* Instructions for the task: Look through the data below. Pick out the lines holding the string "from".
++++++++
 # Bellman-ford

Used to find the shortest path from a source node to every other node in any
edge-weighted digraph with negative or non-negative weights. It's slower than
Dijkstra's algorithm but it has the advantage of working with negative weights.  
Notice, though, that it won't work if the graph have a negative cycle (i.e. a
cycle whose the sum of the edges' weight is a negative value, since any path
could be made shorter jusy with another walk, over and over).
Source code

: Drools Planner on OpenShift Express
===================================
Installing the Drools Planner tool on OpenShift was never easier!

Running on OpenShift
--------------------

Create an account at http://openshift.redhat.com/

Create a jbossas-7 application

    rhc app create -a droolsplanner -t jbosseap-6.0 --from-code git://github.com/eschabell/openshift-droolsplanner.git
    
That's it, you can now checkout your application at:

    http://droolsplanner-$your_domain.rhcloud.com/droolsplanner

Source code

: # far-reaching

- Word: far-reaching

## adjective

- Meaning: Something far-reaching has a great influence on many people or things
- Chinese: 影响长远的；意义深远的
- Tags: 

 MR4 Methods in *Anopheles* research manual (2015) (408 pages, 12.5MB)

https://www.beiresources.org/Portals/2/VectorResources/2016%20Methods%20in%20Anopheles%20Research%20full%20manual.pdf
++++++++
* Task response:
Used to find the shortest path from a source node to every other node in any
    rhc app create -a droolsplanner -t jbosseap-6.0 --from-code git://github.com/eschabell/openshift-droolsplanner.git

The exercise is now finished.